Collection entries
○ ○ ○ ○ ○ ○ ○

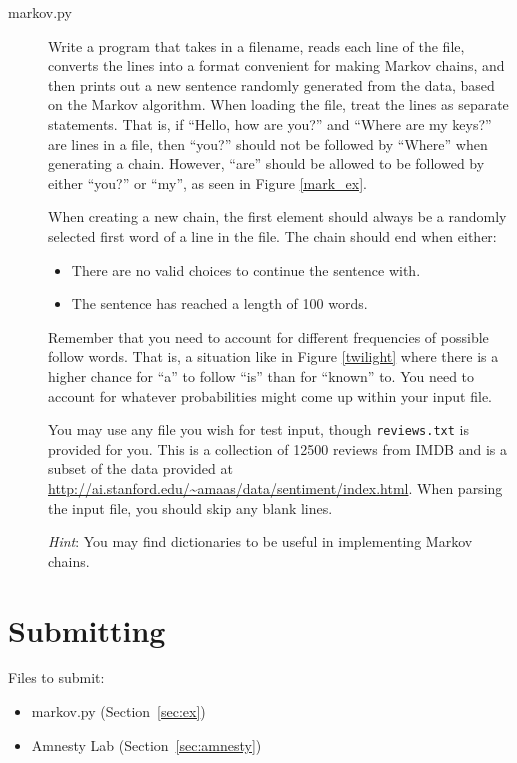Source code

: \documentclass[11pt]{cselabheader}
\begin{document}
\begin{description}
\item[markov.py] Write a program that takes in a filename, reads each line of the file, converts the lines into a format convenient for making Markov chains, and then prints out a new sentence randomly generated from the data, based on the Markov algorithm. When loading the file, treat the lines as separate statements. That is, if ``Hello, how are you?'' and ``Where are my keys?'' are lines in a file, then ``you?'' should not be followed by ``Where'' when generating a chain. However, ``are'' should be allowed to be followed by either ``you?'' or ``my'', as seen in Figure \ref{mark_ex}.

  When creating a new chain, the first element should always be a randomly selected first word of a line in the file. The chain should end when either:
  \begin{itemize}
  \item There are no valid choices to continue the sentence with.
  \item The sentence has reached a length of 100 words.
  \end{itemize}

  Remember that you need to account for different frequencies of possible
  follow words. That is, a situation like in Figure \ref{twilight} where
  there is a higher chance for ``a'' to follow ``is'' than for ``known''
  to. You need to account for whatever probabilities might come up within
  your input file.

  You may use any file you wish for test input, though \lstinline{reviews.txt} is provided for you. This is a collection of 12500 reviews from IMDB and is a subset of the data provided at \url{http://ai.stanford.edu/~amaas/data/sentiment/index.html}. When parsing the input file, you should skip any blank lines.

  \emph{Hint}: You may find dictionaries to be useful in implementing
  Markov chains.

\end{description}


\pagebreak
\section{Submitting}

Files to submit:
\begin{itemize}
\item markov.py (Section~\ref{sec:ex})
\item Amnesty Lab (Section~\ref{sec:amnesty})
\end{itemize}
\end{document}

○ ○ ○ ○ ○ ○ ○

• **Activity**: Please copy the lines above from the line with "Write a program" up to and including the line with "your input file.", exactly as written and with nothing else.

• **Written solution**:
\item[markov.py] Write a program that takes in a filename, reads each line of the file, converts the lines into a format convenient for making Markov chains, and then prints out a new sentence randomly generated from the data, based on the Markov algorithm. When loading the file, treat the lines as separate statements. That is, if ``Hello, how are you?'' and ``Where are my keys?'' are lines in a file, then ``you?'' should not be followed by ``Where'' when generating a chain. However, ``are'' should be allowed to be followed by either ``you?'' or ``my'', as seen in Figure \ref{mark_ex}.

  When creating a new chain, the first element should always be a randomly selected first word of a line in the file. The chain should end when either:
  \begin{itemize}
  \item There are no valid choices to continue the sentence with.
  \item The sentence has reached a length of 100 words.
  \end{itemize}

  Remember that you need to account for different frequencies of possible
  follow words. That is, a situation like in Figure \ref{twilight} where
  there is a higher chance for ``a'' to follow ``is'' than for ``known''
  to. You need to account for whatever probabilities might come up within
  your input file.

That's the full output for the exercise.